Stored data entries
========================================================================
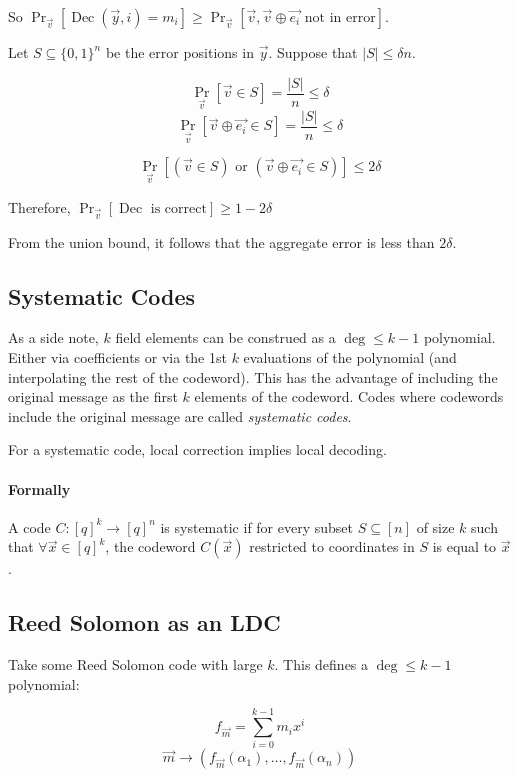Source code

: \documentclass{idc_msc}
\DeclareMathOperator*{\Dec}{Dec}
\begin{document}
So \(\Pr_{\vec{v}}[\Dec(\vec{y}, i) = m_i] \ge \Pr_{\vec{v}}[\vec{v},\vec{v} \oplus \vec{e_i}\text{ not in error}]\).

Let \(S \subseteq \{0,1\}^n\) be the error positions in \(\vec{y}\).
Suppose that \(|S| \le \delta n\).

\[\Pr_{\vec{v}}[\vec{v} \in S] = \frac{|S|}{n} \le \delta\]
\[\Pr_{\vec{v}}[\vec{v} \oplus \vec{e_i} \in S] = \frac{|S|}{n} \le \delta\]

\[\Pr_{\vec{v}}[(\vec{v} \in S) \text{ or } (\vec{v} \oplus \vec{e_i} \in S)] \le 2 \delta\]

Therefore, \(\Pr_{\vec{v}}[\Dec \text{ is correct}] \ge 1 - 2\delta\)

From the union bound, it follows that the aggregate error is less than \(2\delta\).

\subsection{Systematic Codes}


As a side note, \(k\) field elements can be construed as a \(\deg \le k-1\) polynomial.
Either via coefficients or via the 1st \(k\) evaluations of the polynomial (and interpolating the rest of the codeword).
This has the advantage of including the original message as the first \(k\) elements of the codeword.
Codes where codewords include the original message are called \emph{systematic codes}.

For a systematic code, local correction implies local decoding.

\paragraph{Formally}

A code \(C : [q]^k \to [q]^n\) is systematic if for every subset \(S \subseteq [n]\) of size \(k\) such that \(\forall \vec{x} \in [q]^k\), the codeword \(C(\vec{x})\) restricted to coordinates in \(S\) is equal to \(\vec{x}\).

\subsection{Reed Solomon as an LDC}

Take some Reed Solomon code with large \(k\). This defines a \(\deg \le k-1\) polynomial:

\[f_{\vec{m}} = \sum_{i=0}^{k-1} m_i x^i\]
\[\vec{m} \to (f_{\vec{m}}(\alpha_1), \ldots, f_{\vec{m}}(\alpha_n))\]
\end{document}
========================================================================
Work to complete: Count how many lines above carry the word "Solomon". Only the number is required.

Answer for this exercise: 2